Frail patients frequently present with multimorbidity, polypharmacy, and delirium or dementia, often resulting in a reduced Glasgow Coma Scale (GCS) score unrelated to acute trauma. Current NICE guidelines for head injury assessment may inadvertently lead to over-imaging in this cohort. This audit aims to identify alternative predictors of abnormal brain imaging.
Method
We retrospectively analysed data of everyone seen by the Front Door Frailty team at St Helier Hospital over a period of 1 month – May 2025. Acquiring data from the electronic patient records system to assess reason for attendance, circumstances of the fall if they had one, any symptoms associated with the fall and relevant imaging.
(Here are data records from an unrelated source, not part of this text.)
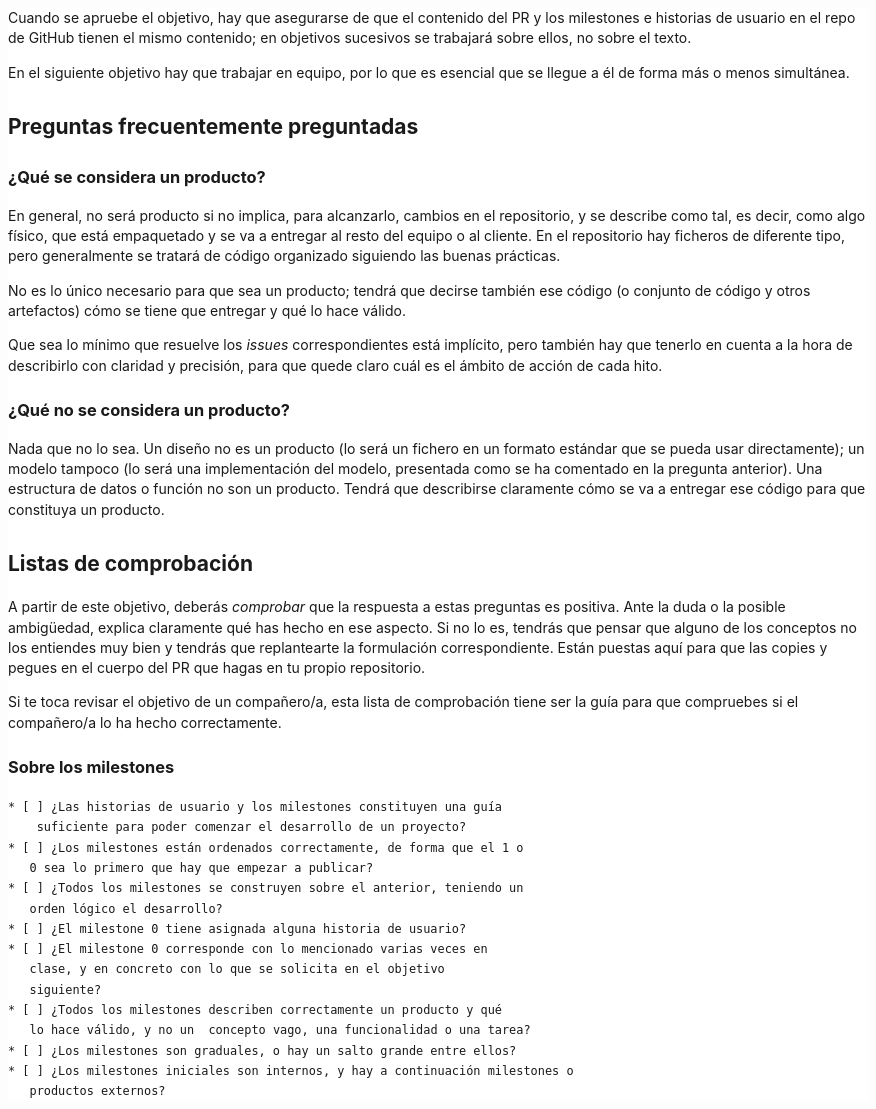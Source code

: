 Cuando se apruebe el objetivo, hay que asegurarse de que el contenido del PR y
los milestones e historias de usuario en el repo de GitHub tienen el mismo
contenido; en objetivos sucesivos se trabajará sobre ellos, no sobre el texto.

En el siguiente objetivo hay que trabajar en equipo, por lo que es
esencial que se llegue a él de forma más o menos simultánea.

## Preguntas frecuentemente preguntadas

### ¿Qué se considera un producto?

En general, no será producto si no implica, para alcanzarlo, cambios en el
repositorio, y se describe como tal, es decir, como algo físico, que está
empaquetado y se va a entregar al resto del equipo o al cliente. En el
repositorio hay ficheros de diferente tipo, pero generalmente se tratará de
código organizado siguiendo las buenas prácticas.

No es lo único necesario para que sea un producto; tendrá que decirse también
ese código (o conjunto de código y otros artefactos) cómo se tiene
que entregar y qué lo hace válido.

Que sea lo mínimo que resuelve los *issues* correspondientes está implícito,
pero también hay que tenerlo en cuenta a la hora de describirlo con claridad y
precisión, para que quede claro cuál es el ámbito de acción de cada hito.

### ¿Qué no se considera un producto?

Nada que no lo sea. Un diseño no es un producto (lo será un fichero en un
formato estándar que se pueda usar directamente); un modelo tampoco (lo será una
implementación del modelo, presentada como se ha comentado en la pregunta
anterior). Una estructura de datos o función no son un
producto. Tendrá que describirse claramente cómo se va a entregar ese
código para que constituya un producto.

## Listas de comprobación

A partir de este objetivo, deberás *comprobar* que la respuesta a
estas preguntas es positiva. Ante la duda o la posible ambigüedad,
explica claramente qué has hecho en ese aspecto. Si no lo es, tendrás
que pensar que alguno de los conceptos no los entiendes muy bien y
tendrás que replantearte la formulación correspondiente.  Están
puestas aquí para que las copies y pegues en el cuerpo del PR que
hagas en tu propio repositorio.

Si te toca revisar el objetivo de un compañero/a, esta lista de comprobación tiene
ser la guía para que compruebes si el compañero/a lo ha hecho correctamente.

### Sobre los milestones

```plain
* [ ] ¿Las historias de usuario y los milestones constituyen una guía
    suficiente para poder comenzar el desarrollo de un proyecto?
* [ ] ¿Los milestones están ordenados correctamente, de forma que el 1 o
   0 sea lo primero que hay que empezar a publicar?
* [ ] ¿Todos los milestones se construyen sobre el anterior, teniendo un
   orden lógico el desarrollo?
* [ ] ¿El milestone 0 tiene asignada alguna historia de usuario?
* [ ] ¿El milestone 0 corresponde con lo mencionado varias veces en
   clase, y en concreto con lo que se solicita en el objetivo
   siguiente?
* [ ] ¿Todos los milestones describen correctamente un producto y qué
   lo hace válido, y no un  concepto vago, una funcionalidad o una tarea?
* [ ] ¿Los milestones son graduales, o hay un salto grande entre ellos?
* [ ] ¿Los milestones iniciales son internos, y hay a continuación milestones o
   productos externos?
```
Data collection and analysis was completed using Microsoft Excel and SPSS Statistics.
Results
Over the period of May, the Frailty team saw 163 patients – of which 105 presented with a fall. Of the cases that fell 83 (79.0%) were unwitnessed, and prevalence of head injury was 26 (24.7%), on blood thinners was 31 (29.5%), focal neurology was 13 (12.3%), headache was 5 (4.8%), and confusion was 36 (34.2%). We conducted computed tomography (CT) imaging of the brain for 77 (73.3%) patients, of which found 7 (6.7%) cases with an acute finding. Of those with acute findings on brain imaging, 5 were confused, 4 had documented head injury and 2 were on blood thinners.
Conclusion
The proportion of patients presenting with fall and confusion with abnormal CT brain imaging was 13.9% which compares to a recent systematic review with a 15.6%, suggesting confusion as an independent predictor of acute abnormality.